#### Record extracts
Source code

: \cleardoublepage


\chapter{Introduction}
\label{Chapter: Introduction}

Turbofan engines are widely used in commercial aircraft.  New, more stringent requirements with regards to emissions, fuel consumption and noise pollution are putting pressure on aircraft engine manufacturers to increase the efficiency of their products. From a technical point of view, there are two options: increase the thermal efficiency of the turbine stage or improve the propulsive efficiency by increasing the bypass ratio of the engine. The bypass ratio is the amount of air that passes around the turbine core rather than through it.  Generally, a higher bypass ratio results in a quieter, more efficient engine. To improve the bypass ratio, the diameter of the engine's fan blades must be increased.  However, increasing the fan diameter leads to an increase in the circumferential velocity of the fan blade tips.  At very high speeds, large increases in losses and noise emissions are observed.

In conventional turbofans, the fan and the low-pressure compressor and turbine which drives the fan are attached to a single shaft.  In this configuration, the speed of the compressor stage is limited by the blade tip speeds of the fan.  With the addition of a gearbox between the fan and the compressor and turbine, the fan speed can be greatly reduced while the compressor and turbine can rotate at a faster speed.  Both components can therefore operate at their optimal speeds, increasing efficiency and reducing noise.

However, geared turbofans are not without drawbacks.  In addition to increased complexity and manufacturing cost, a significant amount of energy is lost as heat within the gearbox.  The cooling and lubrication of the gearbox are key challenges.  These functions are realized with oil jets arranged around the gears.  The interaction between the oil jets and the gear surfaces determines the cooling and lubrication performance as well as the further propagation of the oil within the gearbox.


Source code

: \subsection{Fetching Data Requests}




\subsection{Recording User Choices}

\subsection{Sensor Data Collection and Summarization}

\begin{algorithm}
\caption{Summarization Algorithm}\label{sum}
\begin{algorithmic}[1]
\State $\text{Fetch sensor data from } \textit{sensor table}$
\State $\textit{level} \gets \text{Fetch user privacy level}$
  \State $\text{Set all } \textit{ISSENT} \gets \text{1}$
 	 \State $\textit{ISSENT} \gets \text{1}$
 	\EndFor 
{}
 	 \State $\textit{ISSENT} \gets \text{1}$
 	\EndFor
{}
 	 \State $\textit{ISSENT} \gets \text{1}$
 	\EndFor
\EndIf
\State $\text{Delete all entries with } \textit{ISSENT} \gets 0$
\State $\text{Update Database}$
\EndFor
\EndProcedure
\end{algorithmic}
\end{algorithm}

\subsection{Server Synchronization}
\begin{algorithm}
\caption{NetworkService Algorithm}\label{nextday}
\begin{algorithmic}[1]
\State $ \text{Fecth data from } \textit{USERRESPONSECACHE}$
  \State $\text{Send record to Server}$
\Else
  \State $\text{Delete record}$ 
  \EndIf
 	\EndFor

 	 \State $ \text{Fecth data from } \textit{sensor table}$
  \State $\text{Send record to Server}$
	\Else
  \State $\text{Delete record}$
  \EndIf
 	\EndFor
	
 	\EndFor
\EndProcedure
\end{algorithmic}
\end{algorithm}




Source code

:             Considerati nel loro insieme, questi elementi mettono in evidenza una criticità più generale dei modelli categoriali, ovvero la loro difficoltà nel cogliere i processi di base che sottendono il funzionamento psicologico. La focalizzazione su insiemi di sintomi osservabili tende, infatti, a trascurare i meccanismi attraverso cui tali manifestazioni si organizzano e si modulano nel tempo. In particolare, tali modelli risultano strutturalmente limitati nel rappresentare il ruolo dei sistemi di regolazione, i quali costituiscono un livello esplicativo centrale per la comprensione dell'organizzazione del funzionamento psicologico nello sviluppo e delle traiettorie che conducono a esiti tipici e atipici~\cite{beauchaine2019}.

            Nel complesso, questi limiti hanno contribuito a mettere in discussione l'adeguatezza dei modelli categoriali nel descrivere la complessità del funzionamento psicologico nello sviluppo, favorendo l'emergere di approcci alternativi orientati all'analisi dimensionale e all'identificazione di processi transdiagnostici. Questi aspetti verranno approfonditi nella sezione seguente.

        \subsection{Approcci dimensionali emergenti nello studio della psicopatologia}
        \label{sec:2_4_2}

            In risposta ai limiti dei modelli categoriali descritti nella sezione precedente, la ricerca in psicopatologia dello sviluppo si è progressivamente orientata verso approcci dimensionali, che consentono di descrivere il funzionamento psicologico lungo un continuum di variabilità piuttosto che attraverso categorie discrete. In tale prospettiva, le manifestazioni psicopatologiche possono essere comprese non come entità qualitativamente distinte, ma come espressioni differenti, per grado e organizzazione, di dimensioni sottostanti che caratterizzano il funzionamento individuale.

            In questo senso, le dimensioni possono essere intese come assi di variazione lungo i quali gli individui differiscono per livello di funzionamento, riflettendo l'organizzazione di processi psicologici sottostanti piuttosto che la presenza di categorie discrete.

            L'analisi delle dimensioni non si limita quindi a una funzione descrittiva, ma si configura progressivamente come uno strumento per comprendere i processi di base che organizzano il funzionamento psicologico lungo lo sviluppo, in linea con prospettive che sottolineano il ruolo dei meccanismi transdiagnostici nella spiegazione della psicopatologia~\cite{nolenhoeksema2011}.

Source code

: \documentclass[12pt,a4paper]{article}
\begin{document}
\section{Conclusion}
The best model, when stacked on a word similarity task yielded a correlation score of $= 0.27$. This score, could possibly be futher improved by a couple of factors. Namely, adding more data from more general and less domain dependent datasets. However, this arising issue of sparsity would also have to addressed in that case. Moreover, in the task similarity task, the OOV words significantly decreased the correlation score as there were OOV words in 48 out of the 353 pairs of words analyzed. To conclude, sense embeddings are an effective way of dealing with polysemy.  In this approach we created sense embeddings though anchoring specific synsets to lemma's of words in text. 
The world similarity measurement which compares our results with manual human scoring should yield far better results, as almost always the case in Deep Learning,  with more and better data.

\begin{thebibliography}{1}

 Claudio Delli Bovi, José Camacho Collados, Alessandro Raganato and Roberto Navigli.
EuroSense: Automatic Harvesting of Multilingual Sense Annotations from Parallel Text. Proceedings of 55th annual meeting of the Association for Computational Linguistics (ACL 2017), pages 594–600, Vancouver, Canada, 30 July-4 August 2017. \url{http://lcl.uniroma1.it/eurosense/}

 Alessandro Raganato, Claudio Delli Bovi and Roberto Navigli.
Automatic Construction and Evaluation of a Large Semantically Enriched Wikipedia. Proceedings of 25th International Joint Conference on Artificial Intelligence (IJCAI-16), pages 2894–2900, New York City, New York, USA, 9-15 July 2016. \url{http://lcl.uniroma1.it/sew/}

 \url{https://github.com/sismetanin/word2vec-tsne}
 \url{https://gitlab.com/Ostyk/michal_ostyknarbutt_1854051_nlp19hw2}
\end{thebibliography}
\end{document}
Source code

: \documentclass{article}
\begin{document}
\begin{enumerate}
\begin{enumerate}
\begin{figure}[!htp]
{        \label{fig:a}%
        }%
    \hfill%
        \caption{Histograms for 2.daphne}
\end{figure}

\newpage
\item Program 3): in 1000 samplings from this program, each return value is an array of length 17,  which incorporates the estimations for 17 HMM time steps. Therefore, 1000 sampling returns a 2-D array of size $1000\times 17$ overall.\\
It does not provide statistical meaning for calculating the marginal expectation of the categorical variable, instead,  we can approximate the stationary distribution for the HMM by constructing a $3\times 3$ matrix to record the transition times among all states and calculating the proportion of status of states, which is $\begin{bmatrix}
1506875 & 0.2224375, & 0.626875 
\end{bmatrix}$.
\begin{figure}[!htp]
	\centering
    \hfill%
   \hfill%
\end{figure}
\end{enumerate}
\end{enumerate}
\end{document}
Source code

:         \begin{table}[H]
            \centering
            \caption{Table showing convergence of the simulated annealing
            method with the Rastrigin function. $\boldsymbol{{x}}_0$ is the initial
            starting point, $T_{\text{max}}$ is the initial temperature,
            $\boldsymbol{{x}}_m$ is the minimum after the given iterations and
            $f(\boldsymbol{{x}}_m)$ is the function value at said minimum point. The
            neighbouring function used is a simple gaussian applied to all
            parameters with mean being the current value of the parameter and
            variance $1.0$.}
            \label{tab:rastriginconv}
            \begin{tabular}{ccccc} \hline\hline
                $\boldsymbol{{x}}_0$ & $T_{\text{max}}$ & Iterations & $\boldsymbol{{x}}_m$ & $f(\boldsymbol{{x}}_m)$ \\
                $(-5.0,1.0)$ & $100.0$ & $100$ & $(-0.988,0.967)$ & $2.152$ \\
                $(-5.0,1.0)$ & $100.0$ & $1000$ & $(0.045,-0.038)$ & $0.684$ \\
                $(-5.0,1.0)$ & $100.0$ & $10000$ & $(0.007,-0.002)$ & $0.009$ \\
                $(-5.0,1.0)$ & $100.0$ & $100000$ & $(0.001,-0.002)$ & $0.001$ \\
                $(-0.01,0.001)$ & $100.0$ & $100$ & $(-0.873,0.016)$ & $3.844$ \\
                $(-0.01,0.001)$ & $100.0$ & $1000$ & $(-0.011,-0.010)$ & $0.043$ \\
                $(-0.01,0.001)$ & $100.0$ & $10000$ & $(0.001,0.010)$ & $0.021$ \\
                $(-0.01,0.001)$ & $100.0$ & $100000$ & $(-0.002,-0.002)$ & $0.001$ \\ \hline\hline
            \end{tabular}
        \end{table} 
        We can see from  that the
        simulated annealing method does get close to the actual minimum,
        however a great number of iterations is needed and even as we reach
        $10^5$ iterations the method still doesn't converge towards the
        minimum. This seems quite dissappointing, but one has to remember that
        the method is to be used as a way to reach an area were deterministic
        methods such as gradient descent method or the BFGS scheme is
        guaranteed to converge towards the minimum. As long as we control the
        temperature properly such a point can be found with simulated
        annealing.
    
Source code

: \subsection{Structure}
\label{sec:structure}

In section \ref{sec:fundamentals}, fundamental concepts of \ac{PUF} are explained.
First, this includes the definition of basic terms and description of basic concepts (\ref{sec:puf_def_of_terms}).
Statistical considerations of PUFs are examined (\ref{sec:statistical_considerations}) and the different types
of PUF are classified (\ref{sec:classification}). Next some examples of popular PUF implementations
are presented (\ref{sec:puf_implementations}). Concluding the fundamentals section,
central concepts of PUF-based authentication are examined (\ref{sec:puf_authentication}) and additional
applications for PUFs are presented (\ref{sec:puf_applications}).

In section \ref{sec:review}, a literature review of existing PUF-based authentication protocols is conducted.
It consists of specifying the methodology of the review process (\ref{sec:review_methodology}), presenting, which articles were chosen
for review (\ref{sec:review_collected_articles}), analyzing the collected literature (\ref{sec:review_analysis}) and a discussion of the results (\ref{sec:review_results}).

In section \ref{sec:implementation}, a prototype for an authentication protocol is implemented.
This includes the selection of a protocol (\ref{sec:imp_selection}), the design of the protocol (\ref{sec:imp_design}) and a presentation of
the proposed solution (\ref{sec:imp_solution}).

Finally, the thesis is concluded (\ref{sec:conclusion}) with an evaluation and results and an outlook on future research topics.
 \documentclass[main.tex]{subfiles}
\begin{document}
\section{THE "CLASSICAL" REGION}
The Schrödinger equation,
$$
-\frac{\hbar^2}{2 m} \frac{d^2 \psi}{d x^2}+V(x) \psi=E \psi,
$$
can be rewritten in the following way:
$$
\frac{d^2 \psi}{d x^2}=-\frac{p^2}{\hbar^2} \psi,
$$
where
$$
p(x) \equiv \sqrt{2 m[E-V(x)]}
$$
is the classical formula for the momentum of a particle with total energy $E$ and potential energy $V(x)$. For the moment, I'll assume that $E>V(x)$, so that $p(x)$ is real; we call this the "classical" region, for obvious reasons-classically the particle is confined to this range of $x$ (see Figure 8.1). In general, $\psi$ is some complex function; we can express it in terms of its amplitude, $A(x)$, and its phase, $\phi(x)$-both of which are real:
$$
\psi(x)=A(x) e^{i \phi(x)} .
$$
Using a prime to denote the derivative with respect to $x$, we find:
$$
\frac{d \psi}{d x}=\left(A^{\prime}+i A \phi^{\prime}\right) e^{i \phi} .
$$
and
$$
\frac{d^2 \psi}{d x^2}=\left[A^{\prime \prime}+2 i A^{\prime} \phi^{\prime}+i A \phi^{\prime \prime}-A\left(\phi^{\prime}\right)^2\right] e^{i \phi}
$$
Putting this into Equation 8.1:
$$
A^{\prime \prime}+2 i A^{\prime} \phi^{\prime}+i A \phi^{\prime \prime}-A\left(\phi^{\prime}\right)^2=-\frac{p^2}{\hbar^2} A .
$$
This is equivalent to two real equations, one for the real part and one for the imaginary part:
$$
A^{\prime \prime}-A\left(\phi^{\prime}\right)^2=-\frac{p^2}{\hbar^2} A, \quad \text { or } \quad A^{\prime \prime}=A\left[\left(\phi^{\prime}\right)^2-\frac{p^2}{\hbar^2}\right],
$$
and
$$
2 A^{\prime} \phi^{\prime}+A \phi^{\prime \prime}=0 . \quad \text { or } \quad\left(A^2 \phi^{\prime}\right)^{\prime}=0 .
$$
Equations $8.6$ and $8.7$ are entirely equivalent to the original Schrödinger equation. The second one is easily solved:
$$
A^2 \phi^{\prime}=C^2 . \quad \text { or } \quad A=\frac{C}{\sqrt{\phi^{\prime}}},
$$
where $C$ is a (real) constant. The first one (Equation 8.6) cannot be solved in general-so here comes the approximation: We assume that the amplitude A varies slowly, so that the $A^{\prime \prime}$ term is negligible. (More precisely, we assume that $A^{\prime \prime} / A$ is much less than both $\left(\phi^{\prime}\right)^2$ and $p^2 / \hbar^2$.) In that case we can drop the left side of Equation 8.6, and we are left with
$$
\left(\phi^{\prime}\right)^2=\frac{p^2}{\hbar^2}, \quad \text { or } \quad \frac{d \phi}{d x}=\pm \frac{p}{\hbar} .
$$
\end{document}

#### Goal of the exercise
Using the data above, transcribe the lines that run from the line with "simulated annealing method" to the line with "methods such as", both ends kept, and output nothing else.

#### Result for this exercise
        simulated annealing method does get close to the actual minimum,
        however a great number of iterations is needed and even as we reach
        $10^5$ iterations the method still doesn't converge towards the
        minimum. This seems quite dissappointing, but one has to remember that
        the method is to be used as a way to reach an area were deterministic
        methods such as gradient descent method or the BFGS scheme is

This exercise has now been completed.